Southwest Airlines settles boardroom feud with activist investor Elliott
Updates share price, analyst comments in paragraphs 3, 8-10
CEO Bob Jordan to retain job, Executive Chairman Gary Kelly will accelerate retirement
Southwest to add six directors to board
Southwest reports surprise profit for third quarter
By Rajesh Kumar Singh, Svea Herbst-Bayliss, Shivansh Tiwary
Oct 24 (Reuters) -Southwest Airlines LUV.N and its activist investor Elliott Investment Management ended a bitter months-long boardroom battle on Thursday in a deal that allows CEO Bob Jordan to retain his job by making bigger board-level concessions.
The agreement came as the U.S. carrier reported a surprise third-quarter profit, benefiting from improved pricing and demand, as well as rebookings from passengers stranded due to the global cyber outage in July.
Southwest's shares, however, were down 4.2% in midday trade as its revenue outlook for the fourth quarter disappointed.
As part of the deal, the Dallas-based airline will add five Elliott nominees to its board, making it the most seats the hedge fund has ever gotten in a settlement with a company in the United States. The airline previously offered to appoint up to three of Elliott's candidates.
Among other concessions, Executive Chairman Gary Kelly will accelerate his retirement to next month. Kelly previously had plans to retire in the spring after Southwest's annual meeting.
Elliott had been pushing for months to refresh the board and remove Kelly and Jordan, blaming them for the airline's poor performance. But Southwest held fast to its chief executive.
The fight between the carrier and the activist investor reached a new high last week when Elliott made good on a threat to take the battle to all shareholders by calling for a special meeting in December to let investors vote on board candidates.
"It's a very good outcome for Elliot," said Keith Gottfried, CEO of shareholder activism defense firm Gottfried Shareholder Advisory. "It reinforces their ability to get things done at large companies."
The agreement also saves Southwest from the distraction of a proxy fight, allowing it to focus on the initiatives Jordan outlined last month to turn the business around.
Gottfried said Jordan now faces the pressure to deliver on the turnaround strategy as the issue with Elliott remains "potentially unresolved, if not unresolved."
Southwest has struggled to find its footing after the pandemic, in part due to Boeing's BA.N aircraft delivery delays and industry-wide overcapacity in the domestic market.
The airline unveiled several initiatives last month to shore up sagging profits, including partnerships, vacation packages for customers and aircraft sale leasebacks.
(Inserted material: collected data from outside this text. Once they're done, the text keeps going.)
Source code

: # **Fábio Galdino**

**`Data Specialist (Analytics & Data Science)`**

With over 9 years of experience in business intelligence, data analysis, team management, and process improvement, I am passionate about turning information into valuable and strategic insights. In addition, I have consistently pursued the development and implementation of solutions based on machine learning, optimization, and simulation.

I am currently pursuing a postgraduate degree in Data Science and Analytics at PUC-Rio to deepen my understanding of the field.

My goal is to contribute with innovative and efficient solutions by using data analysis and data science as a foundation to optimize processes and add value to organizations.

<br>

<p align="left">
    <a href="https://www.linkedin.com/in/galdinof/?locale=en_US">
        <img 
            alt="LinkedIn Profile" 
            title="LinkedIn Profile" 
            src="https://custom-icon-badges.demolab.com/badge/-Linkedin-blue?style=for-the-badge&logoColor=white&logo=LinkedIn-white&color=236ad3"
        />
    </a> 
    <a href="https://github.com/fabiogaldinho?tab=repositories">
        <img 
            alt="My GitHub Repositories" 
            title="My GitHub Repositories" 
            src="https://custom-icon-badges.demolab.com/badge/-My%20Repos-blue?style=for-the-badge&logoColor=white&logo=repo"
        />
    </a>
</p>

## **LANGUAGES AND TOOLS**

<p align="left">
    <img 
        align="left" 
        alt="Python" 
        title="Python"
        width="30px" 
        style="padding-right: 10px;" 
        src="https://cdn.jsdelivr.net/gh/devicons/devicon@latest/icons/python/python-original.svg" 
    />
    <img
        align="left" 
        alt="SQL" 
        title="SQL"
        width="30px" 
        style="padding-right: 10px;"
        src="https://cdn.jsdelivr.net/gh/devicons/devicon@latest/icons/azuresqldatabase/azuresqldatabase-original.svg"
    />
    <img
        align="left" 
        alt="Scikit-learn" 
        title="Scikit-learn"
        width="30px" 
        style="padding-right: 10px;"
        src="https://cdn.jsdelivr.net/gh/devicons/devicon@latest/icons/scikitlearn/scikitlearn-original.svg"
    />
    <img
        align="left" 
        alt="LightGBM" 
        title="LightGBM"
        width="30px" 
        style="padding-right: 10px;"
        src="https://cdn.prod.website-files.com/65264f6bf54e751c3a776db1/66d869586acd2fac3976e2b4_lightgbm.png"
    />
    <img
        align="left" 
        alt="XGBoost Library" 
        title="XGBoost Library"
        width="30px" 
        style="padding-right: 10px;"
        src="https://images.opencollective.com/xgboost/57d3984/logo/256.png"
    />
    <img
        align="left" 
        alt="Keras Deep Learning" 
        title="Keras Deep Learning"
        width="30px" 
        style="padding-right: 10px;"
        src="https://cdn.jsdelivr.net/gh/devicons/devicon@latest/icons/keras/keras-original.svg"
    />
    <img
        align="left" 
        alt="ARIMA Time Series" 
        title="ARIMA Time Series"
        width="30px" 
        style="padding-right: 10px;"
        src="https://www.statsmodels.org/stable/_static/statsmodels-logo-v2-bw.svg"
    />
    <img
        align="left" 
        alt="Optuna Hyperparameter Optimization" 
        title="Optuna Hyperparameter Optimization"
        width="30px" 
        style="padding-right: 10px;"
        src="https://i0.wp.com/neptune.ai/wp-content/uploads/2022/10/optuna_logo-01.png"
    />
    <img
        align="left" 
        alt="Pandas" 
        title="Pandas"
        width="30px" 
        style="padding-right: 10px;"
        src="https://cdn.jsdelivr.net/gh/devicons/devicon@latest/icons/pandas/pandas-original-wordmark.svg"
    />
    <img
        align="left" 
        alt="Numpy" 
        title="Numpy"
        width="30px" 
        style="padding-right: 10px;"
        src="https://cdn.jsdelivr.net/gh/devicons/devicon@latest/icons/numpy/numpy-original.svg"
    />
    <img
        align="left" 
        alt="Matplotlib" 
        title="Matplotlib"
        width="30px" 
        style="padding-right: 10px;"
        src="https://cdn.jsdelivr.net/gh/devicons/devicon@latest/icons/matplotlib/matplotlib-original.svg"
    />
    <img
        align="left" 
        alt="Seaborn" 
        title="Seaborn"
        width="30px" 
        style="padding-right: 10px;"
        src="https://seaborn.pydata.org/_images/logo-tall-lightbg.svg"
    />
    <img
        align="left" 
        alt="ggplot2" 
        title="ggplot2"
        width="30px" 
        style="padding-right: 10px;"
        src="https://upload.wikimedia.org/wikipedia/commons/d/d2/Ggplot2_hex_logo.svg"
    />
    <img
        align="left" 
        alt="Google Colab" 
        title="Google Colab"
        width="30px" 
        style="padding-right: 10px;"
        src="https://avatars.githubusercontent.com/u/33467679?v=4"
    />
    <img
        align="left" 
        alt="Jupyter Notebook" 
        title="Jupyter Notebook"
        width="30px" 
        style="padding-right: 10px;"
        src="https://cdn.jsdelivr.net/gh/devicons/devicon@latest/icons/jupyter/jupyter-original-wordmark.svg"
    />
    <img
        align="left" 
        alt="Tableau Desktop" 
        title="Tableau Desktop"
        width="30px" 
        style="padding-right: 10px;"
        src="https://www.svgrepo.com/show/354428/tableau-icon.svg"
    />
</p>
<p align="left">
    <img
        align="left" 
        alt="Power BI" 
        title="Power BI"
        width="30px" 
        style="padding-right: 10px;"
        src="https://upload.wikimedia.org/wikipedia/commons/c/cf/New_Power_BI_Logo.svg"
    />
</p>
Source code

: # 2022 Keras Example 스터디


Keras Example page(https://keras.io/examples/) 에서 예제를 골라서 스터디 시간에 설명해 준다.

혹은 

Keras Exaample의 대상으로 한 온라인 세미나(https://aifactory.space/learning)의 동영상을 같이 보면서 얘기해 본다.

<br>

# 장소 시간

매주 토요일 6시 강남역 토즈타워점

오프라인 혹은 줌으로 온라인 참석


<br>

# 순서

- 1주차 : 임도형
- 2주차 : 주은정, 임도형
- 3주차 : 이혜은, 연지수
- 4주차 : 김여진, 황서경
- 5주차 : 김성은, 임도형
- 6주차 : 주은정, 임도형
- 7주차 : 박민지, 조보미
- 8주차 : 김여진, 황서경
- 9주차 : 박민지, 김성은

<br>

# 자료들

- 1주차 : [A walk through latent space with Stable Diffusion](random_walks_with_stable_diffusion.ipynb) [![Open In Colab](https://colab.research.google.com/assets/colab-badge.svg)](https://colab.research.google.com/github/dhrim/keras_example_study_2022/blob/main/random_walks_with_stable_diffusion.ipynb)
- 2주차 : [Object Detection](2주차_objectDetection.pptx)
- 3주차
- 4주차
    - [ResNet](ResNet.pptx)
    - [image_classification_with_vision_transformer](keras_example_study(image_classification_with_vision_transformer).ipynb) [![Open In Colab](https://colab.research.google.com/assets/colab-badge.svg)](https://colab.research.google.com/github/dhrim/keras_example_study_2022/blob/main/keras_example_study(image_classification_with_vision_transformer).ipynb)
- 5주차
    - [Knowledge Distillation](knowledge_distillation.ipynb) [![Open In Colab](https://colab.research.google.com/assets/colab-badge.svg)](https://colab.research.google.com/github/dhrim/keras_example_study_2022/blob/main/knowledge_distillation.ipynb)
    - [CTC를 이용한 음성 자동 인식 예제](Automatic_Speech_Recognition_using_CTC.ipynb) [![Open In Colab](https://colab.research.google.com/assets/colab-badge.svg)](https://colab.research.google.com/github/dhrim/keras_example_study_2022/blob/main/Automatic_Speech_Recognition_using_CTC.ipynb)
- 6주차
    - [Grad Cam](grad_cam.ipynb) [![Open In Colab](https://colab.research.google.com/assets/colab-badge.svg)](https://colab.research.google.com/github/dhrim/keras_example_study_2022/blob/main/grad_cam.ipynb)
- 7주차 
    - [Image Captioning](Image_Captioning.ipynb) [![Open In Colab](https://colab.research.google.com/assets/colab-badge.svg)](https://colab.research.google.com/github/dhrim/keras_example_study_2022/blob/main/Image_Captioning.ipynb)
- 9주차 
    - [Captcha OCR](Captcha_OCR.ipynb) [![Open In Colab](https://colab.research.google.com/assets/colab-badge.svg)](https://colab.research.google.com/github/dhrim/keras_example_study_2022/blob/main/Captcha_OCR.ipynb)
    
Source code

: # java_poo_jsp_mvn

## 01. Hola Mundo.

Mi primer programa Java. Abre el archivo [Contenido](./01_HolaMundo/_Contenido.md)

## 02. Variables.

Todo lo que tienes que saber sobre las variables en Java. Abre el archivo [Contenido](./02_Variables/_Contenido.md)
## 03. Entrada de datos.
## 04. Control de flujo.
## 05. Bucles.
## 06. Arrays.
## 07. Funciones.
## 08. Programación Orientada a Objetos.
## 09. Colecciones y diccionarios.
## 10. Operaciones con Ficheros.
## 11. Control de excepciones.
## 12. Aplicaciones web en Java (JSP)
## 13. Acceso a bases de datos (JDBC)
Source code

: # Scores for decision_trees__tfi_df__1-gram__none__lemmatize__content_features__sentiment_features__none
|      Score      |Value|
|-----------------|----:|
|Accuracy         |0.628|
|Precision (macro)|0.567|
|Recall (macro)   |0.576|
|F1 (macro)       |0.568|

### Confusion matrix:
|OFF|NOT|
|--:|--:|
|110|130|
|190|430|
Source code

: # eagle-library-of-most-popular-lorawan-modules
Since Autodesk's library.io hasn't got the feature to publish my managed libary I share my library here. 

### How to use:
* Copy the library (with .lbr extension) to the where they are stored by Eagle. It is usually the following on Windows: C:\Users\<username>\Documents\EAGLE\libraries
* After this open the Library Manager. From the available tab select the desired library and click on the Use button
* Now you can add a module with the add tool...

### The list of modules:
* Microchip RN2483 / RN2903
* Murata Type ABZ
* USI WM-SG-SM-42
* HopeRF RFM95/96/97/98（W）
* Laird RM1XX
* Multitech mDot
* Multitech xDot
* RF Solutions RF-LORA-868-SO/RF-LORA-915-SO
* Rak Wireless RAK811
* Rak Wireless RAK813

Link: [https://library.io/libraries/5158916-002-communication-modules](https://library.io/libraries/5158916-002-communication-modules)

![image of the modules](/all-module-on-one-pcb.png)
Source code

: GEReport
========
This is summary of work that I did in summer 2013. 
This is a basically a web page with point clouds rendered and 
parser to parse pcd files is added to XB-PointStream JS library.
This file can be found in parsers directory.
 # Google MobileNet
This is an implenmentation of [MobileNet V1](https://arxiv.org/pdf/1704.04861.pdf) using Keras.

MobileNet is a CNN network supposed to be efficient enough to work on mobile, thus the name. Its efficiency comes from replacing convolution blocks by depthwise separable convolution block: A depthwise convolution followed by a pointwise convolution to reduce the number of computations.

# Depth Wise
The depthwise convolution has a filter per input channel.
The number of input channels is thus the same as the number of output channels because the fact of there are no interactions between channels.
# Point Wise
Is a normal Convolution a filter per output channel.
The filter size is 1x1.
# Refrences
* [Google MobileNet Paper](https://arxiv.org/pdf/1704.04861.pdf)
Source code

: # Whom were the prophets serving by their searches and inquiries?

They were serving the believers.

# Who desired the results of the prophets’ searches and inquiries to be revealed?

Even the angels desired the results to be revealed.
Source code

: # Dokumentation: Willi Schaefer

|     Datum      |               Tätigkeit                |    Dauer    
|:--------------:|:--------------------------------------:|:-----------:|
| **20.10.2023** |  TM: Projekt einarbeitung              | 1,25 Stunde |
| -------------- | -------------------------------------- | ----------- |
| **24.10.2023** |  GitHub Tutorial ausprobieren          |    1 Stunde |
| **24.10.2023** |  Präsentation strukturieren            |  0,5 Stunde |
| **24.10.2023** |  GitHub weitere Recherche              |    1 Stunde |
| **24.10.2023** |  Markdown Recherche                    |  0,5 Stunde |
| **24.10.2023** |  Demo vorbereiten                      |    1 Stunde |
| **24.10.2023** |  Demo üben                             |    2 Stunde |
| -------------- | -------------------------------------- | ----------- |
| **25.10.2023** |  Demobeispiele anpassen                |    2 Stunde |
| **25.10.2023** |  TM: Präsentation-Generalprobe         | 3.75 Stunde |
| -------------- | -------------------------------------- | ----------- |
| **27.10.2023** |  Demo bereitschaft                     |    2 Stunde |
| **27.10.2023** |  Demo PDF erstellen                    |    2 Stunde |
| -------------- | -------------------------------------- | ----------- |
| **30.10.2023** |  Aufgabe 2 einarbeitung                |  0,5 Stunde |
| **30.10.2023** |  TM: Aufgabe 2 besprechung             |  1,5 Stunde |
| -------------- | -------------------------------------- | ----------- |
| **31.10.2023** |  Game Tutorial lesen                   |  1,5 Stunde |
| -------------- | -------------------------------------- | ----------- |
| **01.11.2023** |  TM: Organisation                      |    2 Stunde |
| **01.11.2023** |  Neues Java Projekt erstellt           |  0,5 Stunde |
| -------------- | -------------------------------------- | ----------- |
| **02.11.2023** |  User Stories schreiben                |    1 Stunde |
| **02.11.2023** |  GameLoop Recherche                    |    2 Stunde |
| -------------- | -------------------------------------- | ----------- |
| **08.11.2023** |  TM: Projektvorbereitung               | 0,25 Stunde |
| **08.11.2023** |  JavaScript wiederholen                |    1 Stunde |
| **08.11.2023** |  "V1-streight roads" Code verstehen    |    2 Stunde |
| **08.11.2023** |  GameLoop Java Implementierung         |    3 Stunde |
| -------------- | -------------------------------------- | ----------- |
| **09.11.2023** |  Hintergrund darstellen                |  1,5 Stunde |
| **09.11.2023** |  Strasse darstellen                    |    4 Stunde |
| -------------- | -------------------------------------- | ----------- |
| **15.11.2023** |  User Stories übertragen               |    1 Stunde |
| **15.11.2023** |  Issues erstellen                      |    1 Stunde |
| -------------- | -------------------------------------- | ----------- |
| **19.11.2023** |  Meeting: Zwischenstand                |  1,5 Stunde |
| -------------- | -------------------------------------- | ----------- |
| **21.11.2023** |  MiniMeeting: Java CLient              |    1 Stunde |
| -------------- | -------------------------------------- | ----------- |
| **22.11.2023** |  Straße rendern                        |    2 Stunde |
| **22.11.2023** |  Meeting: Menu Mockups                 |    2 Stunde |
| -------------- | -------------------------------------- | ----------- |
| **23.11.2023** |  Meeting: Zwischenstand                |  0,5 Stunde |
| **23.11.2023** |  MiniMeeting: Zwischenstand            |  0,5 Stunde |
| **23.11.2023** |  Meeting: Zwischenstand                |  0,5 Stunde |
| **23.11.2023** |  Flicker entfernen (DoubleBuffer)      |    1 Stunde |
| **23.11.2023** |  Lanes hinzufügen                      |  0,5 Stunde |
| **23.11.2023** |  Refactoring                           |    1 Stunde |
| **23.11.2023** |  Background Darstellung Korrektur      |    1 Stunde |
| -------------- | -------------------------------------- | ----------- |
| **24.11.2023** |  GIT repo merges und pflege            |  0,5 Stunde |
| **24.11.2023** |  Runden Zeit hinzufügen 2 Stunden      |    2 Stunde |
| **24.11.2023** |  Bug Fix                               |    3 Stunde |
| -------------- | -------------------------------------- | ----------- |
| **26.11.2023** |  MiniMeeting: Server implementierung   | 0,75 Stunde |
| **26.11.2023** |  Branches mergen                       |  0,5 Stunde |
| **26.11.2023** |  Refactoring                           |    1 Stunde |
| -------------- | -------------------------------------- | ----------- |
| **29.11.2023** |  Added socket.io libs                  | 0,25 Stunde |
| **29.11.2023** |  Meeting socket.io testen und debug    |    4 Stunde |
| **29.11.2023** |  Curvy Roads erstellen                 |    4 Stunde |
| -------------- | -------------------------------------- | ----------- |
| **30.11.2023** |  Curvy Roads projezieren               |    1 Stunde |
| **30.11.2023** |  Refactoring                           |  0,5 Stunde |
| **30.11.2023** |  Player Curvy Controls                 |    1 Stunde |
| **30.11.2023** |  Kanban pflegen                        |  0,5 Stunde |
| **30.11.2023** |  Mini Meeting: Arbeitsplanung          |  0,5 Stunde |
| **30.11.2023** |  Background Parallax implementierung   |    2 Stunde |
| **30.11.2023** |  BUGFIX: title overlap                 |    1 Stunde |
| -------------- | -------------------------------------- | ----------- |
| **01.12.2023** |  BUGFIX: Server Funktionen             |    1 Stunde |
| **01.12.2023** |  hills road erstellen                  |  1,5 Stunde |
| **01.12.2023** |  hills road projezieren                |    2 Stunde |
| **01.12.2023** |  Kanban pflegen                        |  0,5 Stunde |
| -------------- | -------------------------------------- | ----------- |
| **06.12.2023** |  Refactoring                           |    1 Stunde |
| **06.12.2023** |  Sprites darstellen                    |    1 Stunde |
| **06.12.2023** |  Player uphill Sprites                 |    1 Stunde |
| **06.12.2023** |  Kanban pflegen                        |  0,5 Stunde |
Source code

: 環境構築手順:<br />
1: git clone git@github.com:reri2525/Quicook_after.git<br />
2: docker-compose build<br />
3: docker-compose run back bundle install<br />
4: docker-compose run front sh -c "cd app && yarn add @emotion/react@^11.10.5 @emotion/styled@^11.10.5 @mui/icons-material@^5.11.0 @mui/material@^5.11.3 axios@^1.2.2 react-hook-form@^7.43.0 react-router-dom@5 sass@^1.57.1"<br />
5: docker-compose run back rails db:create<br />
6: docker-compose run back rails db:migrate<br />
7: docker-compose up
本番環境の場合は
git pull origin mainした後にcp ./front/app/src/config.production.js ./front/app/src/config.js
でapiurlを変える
It will add seats with more leg room and drop its marquee open seating system in a bid to grow high-margin revenue.
Elliott nominees David Cush, who served as CEO of Virgin America, and Gregg Saretsky, former CEO of WestJet, as well as Sarah Feinberg, Dave Grissen and Patricia Watson will join the board. Pierre Breber, former CFO of Chevron, will also be appointed to the board.
The six newcomers will join next month. The board will have 13 members at its annual shareholder meeting next year.
Cush, Saretsky and three additional directors will also serve on a committee that will assist in the oversight of Southwest's operational and strategic plans.
Elliott said the strategic changes along with a revamped board and governance improvements will help in creating "long-term shareholder value."
Southwestreported an adjusted profit of 15 cents per share, compared with analysts' average estimate of break-even on a per-share basis, according to data compiled by LSEG.
It expects fourth-quarter revenue per available seat mile, a proxy for pricing power, to be up 3.5% to 5.5% on a projected capacity reduction of about 4%.